Interestingly, while liberal constitutionalists – or pro-abortion scholars – argue private enforcement is a “trap door” and “clearly violates the federal Constitution,” others do not see the constitutional violation. This law – S.B. 8 – is just another privately enforced law.
Notably, although no public outlet appears to have made the point, private enforcement of state and federal laws is not new. The practice is longstanding, in use to enforce antitrust, anti-corruption, and an array of other laws.
For example, under the Clean Water Act, “any citizen” can sue a company for pollution, while under the Racketeering Influenced and Corrupt Organizations Act (RICO), everyday citizens (“private attorneys general”) can bring suit for damages.
At least 60 federal statutes and hundreds of state laws permit private enforcement with financial incentives. Far from a “trap door,” “clever” deception, or wildly novel, this is just application or adaptation of longstanding legal practice to a new area of law. See, e.g., Private attorney general.
What bothers so many pro-abortion groups, scholars, judicial activists, and politicians – and what may lead House and Senate Democrats to try to “gild the lily” by passing a federal law legalizing abortion – is that the US Supreme Court is sending a clear signal: Abortion is not off the table. The constitutional right is open to question. States may have rights not asserted.
So, four big takeaways.
First, the late Justice Sandra Day O’Connor was right – Roe v. Wade is “on a collision course with itself” as science pushes back detection of life.

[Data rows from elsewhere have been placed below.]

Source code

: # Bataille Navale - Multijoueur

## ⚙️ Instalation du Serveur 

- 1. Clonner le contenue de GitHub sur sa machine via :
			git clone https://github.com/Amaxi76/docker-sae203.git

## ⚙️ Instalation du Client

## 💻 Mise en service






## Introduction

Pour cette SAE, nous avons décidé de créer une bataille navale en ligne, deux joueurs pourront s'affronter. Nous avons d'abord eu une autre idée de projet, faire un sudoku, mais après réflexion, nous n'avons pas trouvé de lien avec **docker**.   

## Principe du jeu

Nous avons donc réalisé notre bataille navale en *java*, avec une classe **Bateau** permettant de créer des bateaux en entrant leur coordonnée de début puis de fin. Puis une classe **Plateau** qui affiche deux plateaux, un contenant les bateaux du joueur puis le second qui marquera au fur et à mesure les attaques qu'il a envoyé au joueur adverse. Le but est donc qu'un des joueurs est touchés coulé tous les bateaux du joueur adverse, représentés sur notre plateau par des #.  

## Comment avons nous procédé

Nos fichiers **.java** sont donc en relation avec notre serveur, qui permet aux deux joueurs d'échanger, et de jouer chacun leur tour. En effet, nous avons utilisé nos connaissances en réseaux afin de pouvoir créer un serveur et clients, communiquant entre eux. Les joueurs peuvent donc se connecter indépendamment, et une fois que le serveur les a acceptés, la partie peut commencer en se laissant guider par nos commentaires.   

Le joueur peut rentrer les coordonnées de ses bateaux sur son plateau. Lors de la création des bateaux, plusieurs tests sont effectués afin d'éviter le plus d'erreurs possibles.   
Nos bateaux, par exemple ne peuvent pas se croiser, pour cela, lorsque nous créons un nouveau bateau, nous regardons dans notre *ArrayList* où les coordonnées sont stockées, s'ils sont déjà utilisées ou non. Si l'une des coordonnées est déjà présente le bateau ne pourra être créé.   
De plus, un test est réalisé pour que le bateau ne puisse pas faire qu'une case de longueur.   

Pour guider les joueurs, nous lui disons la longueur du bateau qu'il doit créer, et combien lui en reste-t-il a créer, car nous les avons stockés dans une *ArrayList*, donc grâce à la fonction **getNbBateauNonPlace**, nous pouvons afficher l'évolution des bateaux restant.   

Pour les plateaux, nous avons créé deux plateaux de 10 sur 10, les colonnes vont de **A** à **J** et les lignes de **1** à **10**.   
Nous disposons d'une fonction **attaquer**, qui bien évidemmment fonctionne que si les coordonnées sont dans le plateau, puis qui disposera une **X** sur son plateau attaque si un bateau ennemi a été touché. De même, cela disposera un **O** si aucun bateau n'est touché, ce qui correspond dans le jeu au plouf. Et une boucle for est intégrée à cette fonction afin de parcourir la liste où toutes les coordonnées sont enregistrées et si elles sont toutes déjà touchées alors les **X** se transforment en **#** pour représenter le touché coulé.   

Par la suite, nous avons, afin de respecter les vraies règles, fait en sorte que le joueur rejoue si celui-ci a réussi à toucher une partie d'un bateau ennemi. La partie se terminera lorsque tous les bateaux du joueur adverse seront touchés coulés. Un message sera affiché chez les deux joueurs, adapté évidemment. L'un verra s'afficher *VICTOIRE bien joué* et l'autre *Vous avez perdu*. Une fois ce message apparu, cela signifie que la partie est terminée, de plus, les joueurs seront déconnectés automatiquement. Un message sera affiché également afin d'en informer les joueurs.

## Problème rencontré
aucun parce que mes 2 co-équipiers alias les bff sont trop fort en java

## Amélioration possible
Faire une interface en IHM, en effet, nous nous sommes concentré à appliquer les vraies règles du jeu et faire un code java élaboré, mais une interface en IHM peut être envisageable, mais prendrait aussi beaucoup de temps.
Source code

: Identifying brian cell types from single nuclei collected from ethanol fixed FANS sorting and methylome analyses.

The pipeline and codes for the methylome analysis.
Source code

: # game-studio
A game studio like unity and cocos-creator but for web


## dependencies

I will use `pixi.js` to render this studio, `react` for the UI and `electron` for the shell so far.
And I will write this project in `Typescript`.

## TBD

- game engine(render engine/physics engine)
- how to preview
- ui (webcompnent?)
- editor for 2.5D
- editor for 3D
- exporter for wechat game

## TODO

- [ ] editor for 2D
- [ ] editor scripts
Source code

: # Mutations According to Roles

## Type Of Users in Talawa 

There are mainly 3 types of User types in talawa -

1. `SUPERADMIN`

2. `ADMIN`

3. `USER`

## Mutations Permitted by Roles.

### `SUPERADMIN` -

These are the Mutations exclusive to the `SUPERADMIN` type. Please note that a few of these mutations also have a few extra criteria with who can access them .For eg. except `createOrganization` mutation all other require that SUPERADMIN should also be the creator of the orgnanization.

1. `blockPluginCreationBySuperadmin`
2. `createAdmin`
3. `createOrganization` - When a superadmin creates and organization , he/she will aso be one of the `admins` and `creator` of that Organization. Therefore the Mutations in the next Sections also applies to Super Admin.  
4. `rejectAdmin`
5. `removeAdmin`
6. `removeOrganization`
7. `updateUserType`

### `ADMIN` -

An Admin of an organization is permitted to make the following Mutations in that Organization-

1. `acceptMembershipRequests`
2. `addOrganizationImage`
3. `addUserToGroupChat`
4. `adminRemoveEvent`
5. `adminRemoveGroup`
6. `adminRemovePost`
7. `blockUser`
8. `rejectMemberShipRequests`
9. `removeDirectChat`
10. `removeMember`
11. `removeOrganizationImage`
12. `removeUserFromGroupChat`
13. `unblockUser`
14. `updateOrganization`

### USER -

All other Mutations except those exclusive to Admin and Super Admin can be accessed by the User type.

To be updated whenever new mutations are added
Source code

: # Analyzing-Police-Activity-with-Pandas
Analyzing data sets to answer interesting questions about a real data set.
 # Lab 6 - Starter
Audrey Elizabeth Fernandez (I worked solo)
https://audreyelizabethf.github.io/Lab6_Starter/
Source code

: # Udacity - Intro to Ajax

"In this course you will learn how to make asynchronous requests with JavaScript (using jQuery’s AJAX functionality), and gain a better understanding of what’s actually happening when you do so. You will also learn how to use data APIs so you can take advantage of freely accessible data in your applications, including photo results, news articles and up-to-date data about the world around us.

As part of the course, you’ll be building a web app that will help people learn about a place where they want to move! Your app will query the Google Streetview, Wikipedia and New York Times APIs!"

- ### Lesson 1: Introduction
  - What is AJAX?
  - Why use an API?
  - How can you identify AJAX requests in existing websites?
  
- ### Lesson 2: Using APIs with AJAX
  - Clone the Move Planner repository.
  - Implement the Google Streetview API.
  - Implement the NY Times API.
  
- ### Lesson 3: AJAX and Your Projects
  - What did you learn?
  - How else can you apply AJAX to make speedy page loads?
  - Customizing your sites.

Second, the notion that Roe v. Wade will remain unchallenged by states aiming to protect the unborn – particularly with a 5-4 conservative majority – is fading. Challenges are likely to be heard, with uncertain effects.
Third, the Democrat-controlled House and Senate – with a Democrat president who called the Texas law “un-American” – may try to pass a federal statute pushing abortion rights over the next 15 months.
Finally, the same Democrat power-troika may push to “pack” the Supreme Court and prevent laws from being fairly interpreted against their partisan politics.
Bottom line: That noise you hear is the shifting of tectonic plates in state legislatures, courts, and at the Supreme Court. Beware of political aftershocks.